*** Begin section ***
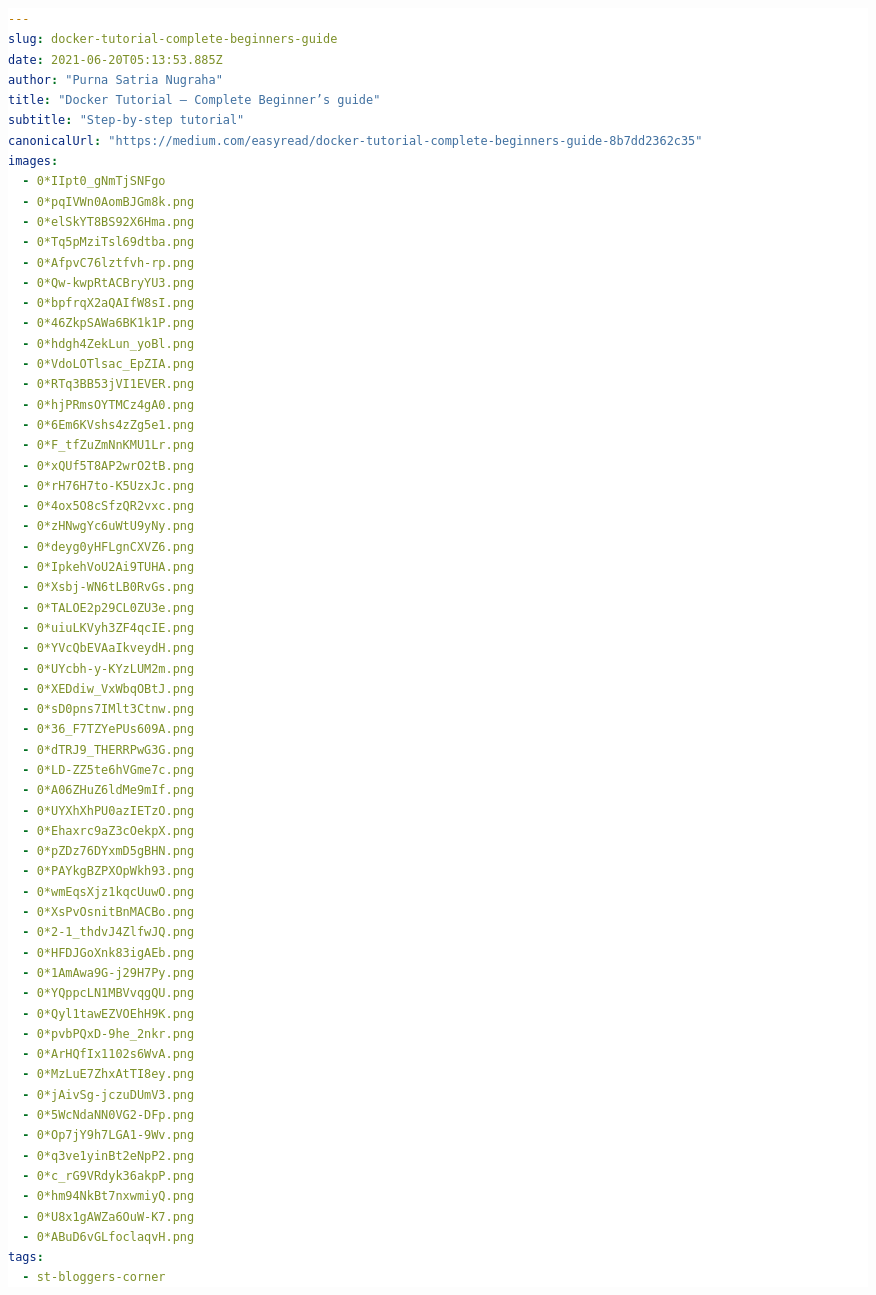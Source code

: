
 ```yaml
---
slug: docker-tutorial-complete-beginners-guide
date: 2021-06-20T05:13:53.885Z
author: "Purna Satria Nugraha"
title: "Docker Tutorial — Complete Beginner’s guide"
subtitle: "Step-by-step tutorial"
canonicalUrl: "https://medium.com/easyread/docker-tutorial-complete-beginners-guide-8b7dd2362c35"
images:
  - 0*IIpt0_gNmTjSNFgo
  - 0*pqIVWn0AomBJGm8k.png
  - 0*elSkYT8BS92X6Hma.png
  - 0*Tq5pMziTsl69dtba.png
  - 0*AfpvC76lztfvh-rp.png
  - 0*Qw-kwpRtACBryYU3.png
  - 0*bpfrqX2aQAIfW8sI.png
  - 0*46ZkpSAWa6BK1k1P.png
  - 0*hdgh4ZekLun_yoBl.png
  - 0*VdoLOTlsac_EpZIA.png
  - 0*RTq3BB53jVI1EVER.png
  - 0*hjPRmsOYTMCz4gA0.png
  - 0*6Em6KVshs4zZg5e1.png
  - 0*F_tfZuZmNnKMU1Lr.png
  - 0*xQUf5T8AP2wrO2tB.png
  - 0*rH76H7to-K5UzxJc.png
  - 0*4ox5O8cSfzQR2vxc.png
  - 0*zHNwgYc6uWtU9yNy.png
  - 0*deyg0yHFLgnCXVZ6.png
  - 0*IpkehVoU2Ai9TUHA.png
  - 0*Xsbj-WN6tLB0RvGs.png
  - 0*TALOE2p29CL0ZU3e.png
  - 0*uiuLKVyh3ZF4qcIE.png
  - 0*YVcQbEVAaIkveydH.png
  - 0*UYcbh-y-KYzLUM2m.png
  - 0*XEDdiw_VxWbqOBtJ.png
  - 0*sD0pns7IMlt3Ctnw.png
  - 0*36_F7TZYePUs609A.png
  - 0*dTRJ9_THERRPwG3G.png
  - 0*LD-ZZ5te6hVGme7c.png
  - 0*A06ZHuZ6ldMe9mIf.png
  - 0*UYXhXhPU0azIETzO.png
  - 0*Ehaxrc9aZ3cOekpX.png
  - 0*pZDz76DYxmD5gBHN.png
  - 0*PAYkgBZPXOpWkh93.png
  - 0*wmEqsXjz1kqcUuwO.png
  - 0*XsPvOsnitBnMACBo.png
  - 0*2-1_thdvJ4ZlfwJQ.png
  - 0*HFDJGoXnk83igAEb.png
  - 0*1AmAwa9G-j29H7Py.png
  - 0*YQppcLN1MBVvqgQU.png
  - 0*Qyl1tawEZVOEhH9K.png
  - 0*pvbPQxD-9he_2nkr.png
  - 0*ArHQfIx1102s6WvA.png
  - 0*MzLuE7ZhxAtTI8ey.png
  - 0*jAivSg-jczuDUmV3.png
  - 0*5WcNdaNN0VG2-DFp.png
  - 0*Op7jY9h7LGA1-9Wv.png
  - 0*q3ve1yinBt2eNpP2.png
  - 0*c_rG9VRdyk36akpP.png
  - 0*hm94NkBt7nxwmiyQ.png
  - 0*U8x1gAWZa6OuW-K7.png
  - 0*ABuD6vGLfoclaqvH.png
tags:
  - st-bloggers-corner
```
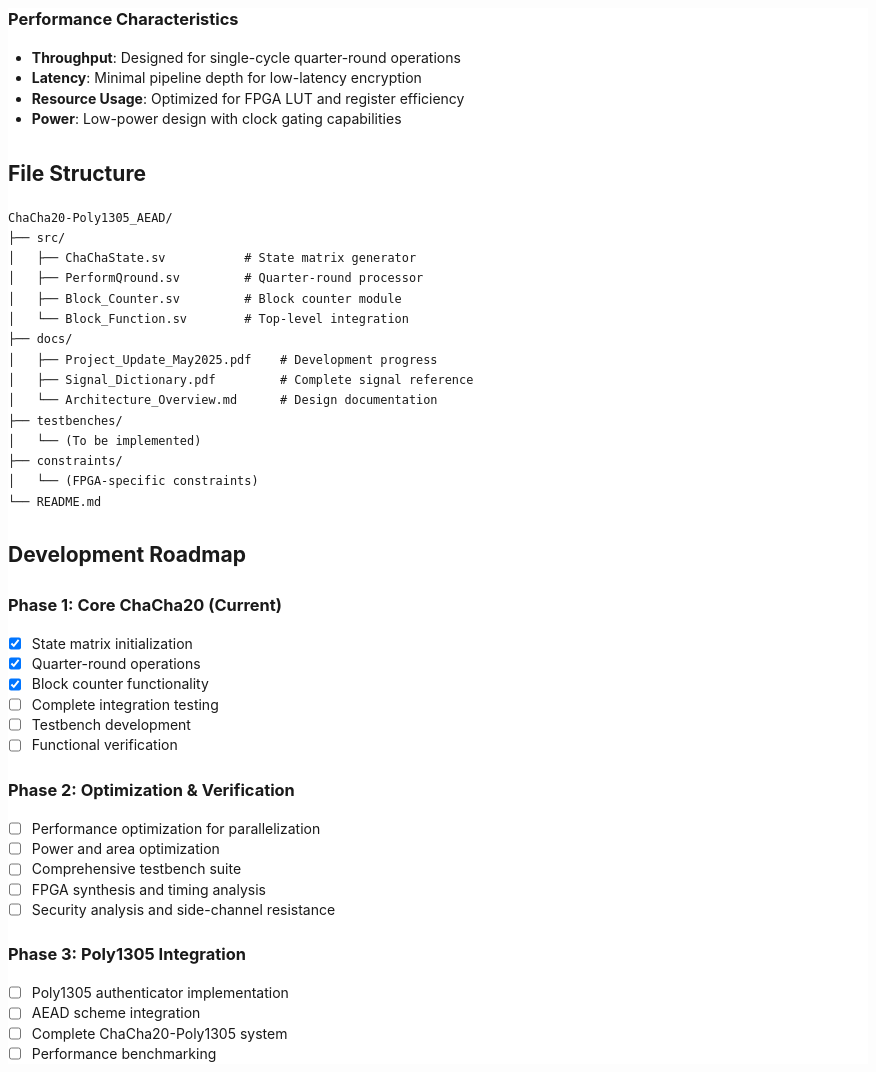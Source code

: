 ### Performance Characteristics

- **Throughput**: Designed for single-cycle quarter-round operations
- **Latency**: Minimal pipeline depth for low-latency encryption
- **Resource Usage**: Optimized for FPGA LUT and register efficiency
- **Power**: Low-power design with clock gating capabilities

## File Structure

```
ChaCha20-Poly1305_AEAD/
├── src/
│   ├── ChaChaState.sv           # State matrix generator
│   ├── PerformQround.sv         # Quarter-round processor
│   ├── Block_Counter.sv         # Block counter module
│   └── Block_Function.sv        # Top-level integration
├── docs/
│   ├── Project_Update_May2025.pdf    # Development progress
│   ├── Signal_Dictionary.pdf         # Complete signal reference
│   └── Architecture_Overview.md      # Design documentation
├── testbenches/
│   └── (To be implemented)
├── constraints/
│   └── (FPGA-specific constraints)
└── README.md
```

## Development Roadmap

### Phase 1: Core ChaCha20 (Current)
- [x] State matrix initialization
- [x] Quarter-round operations
- [x] Block counter functionality
- [ ] Complete integration testing
- [ ] Testbench development
- [ ] Functional verification

### Phase 2: Optimization & Verification
- [ ] Performance optimization for parallelization
- [ ] Power and area optimization
- [ ] Comprehensive testbench suite
- [ ] FPGA synthesis and timing analysis
- [ ] Security analysis and side-channel resistance

### Phase 3: Poly1305 Integration
- [ ] Poly1305 authenticator implementation
- [ ] AEAD scheme integration
- [ ] Complete ChaCha20-Poly1305 system
- [ ] Performance benchmarking

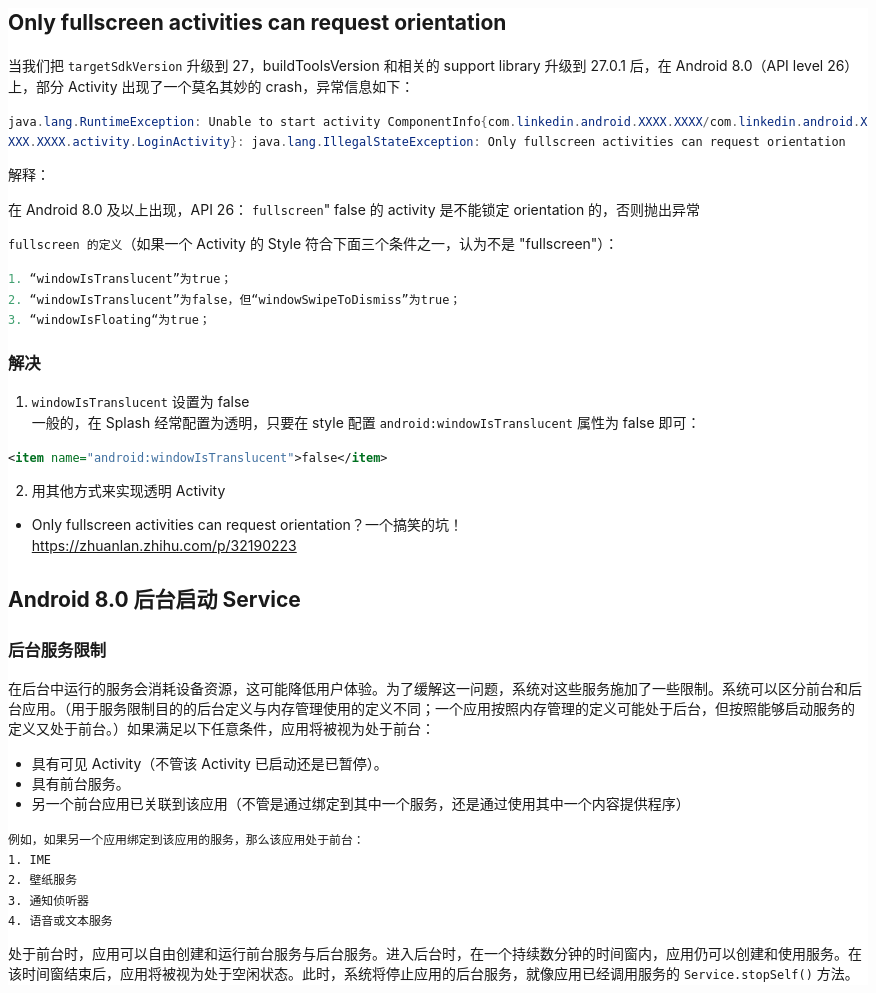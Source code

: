 ## Only fullscreen activities can request orientation

当我们把 `targetSdkVersion` 升级到 27，buildToolsVersion 和相关的 support library 升级到 27.0.1 后，在 Android 8.0（API level 26）上，部分 Activity 出现了一个莫名其妙的 crash，异常信息如下：

```java
java.lang.RuntimeException: Unable to start activity ComponentInfo{com.linkedin.android.XXXX.XXXX/com.linkedin.android.XXXX.XXXX.activity.LoginActivity}: java.lang.IllegalStateException: Only fullscreen activities can request orientation
```

解释：

在 Android 8.0 及以上出现，API 26： `fullscreen`" false 的 activity 是不能锁定 orientation 的，否则抛出异常

`fullscreen 的定义`（如果一个 Activity 的 Style 符合下面三个条件之一，认为不是 "fullscreen"）：

```java
1. “windowIsTranslucent”为true；
2. “windowIsTranslucent”为false，但“windowSwipeToDismiss”为true；
3. “windowIsFloating“为true；
```

### 解决

1. `windowIsTranslucent` 设置为 false<br>一般的，在 Splash 经常配置为透明，只要在 style 配置 `android:windowIsTranslucent` 属性为 false 即可：

```xml
<item name="android:windowIsTranslucent">false</item>
```

2. 用其他方式来实现透明 Activity

- Only fullscreen activities can request orientation？一个搞笑的坑！<br><https://zhuanlan.zhihu.com/p/32190223>

## Android 8.0 后台启动 Service

### 后台服务限制

在后台中运行的服务会消耗设备资源，这可能降低用户体验。为了缓解这一问题，系统对这些服务施加了一些限制。系统可以区分前台和后台应用。（用于服务限制目的的后台定义与内存管理使用的定义不同；一个应用按照内存管理的定义可能处于后台，但按照能够启动服务的定义又处于前台。）如果满足以下任意条件，应用将被视为处于前台：

- 具有可见 Activity（不管该 Activity 已启动还是已暂停）。
- 具有前台服务。
- 另一个前台应用已关联到该应用（不管是通过绑定到其中一个服务，还是通过使用其中一个内容提供程序）

```
例如，如果另一个应用绑定到该应用的服务，那么该应用处于前台：
1. IME
2. 壁纸服务
3. 通知侦听器
4. 语音或文本服务
```

处于前台时，应用可以自由创建和运行前台服务与后台服务。进入后台时，在一个持续数分钟的时间窗内，应用仍可以创建和使用服务。在该时间窗结束后，应用将被视为处于空闲状态。此时，系统将停止应用的后台服务，就像应用已经调用服务的 `Service.stopSelf()` 方法。
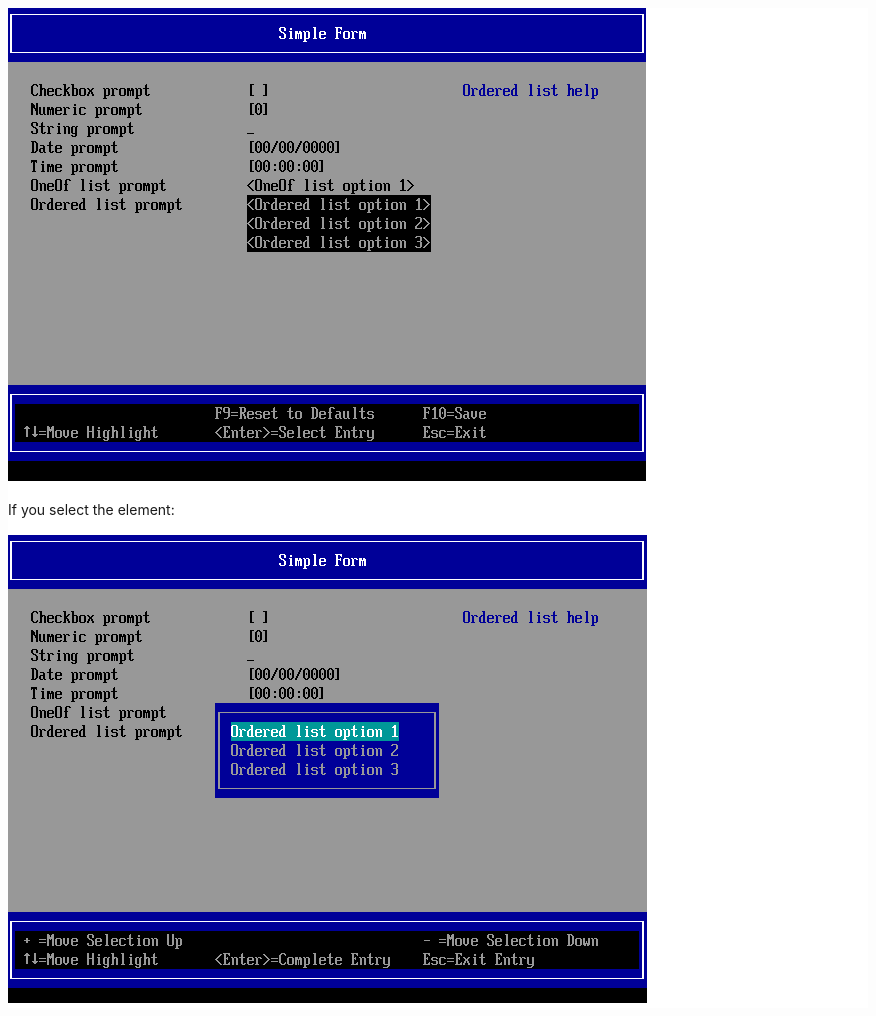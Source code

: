 ![Orderedlist1](Orderedlist1.png?raw=true "Orderedlist1")

If you select the element:

![Orderedlist2](Orderedlist2.png?raw=true "Orderedlist2")
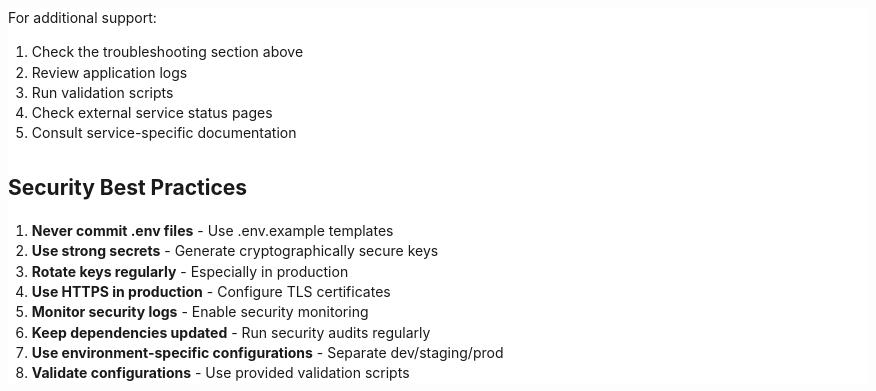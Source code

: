 For additional support:
1. Check the troubleshooting section above
2. Review application logs
3. Run validation scripts
4. Check external service status pages
5. Consult service-specific documentation

## Security Best Practices

1. **Never commit .env files** - Use .env.example templates
2. **Use strong secrets** - Generate cryptographically secure keys
3. **Rotate keys regularly** - Especially in production
4. **Use HTTPS in production** - Configure TLS certificates
5. **Monitor security logs** - Enable security monitoring
6. **Keep dependencies updated** - Run security audits regularly
7. **Use environment-specific configurations** - Separate dev/staging/prod
8. **Validate configurations** - Use provided validation scripts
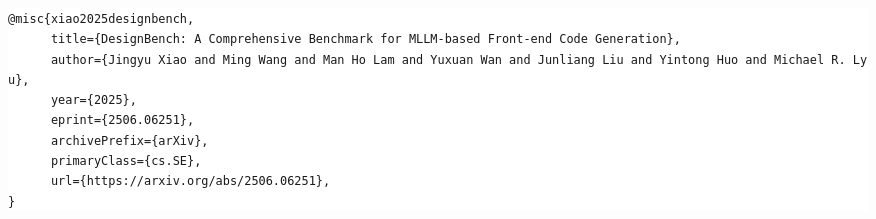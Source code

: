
 ```
@misc{xiao2025designbench,
      title={DesignBench: A Comprehensive Benchmark for MLLM-based Front-end Code Generation}, 
      author={Jingyu Xiao and Ming Wang and Man Ho Lam and Yuxuan Wan and Junliang Liu and Yintong Huo and Michael R. Lyu},
      year={2025},
      eprint={2506.06251},
      archivePrefix={arXiv},
      primaryClass={cs.SE},
      url={https://arxiv.org/abs/2506.06251}, 
}
```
*** End section ***
* _To do_:
The answer must consist of every line from the entries that holds the string "operations".

* _Task output_:
- **Throughput**: Designed for single-cycle quarter-round operations
- [x] Quarter-round operations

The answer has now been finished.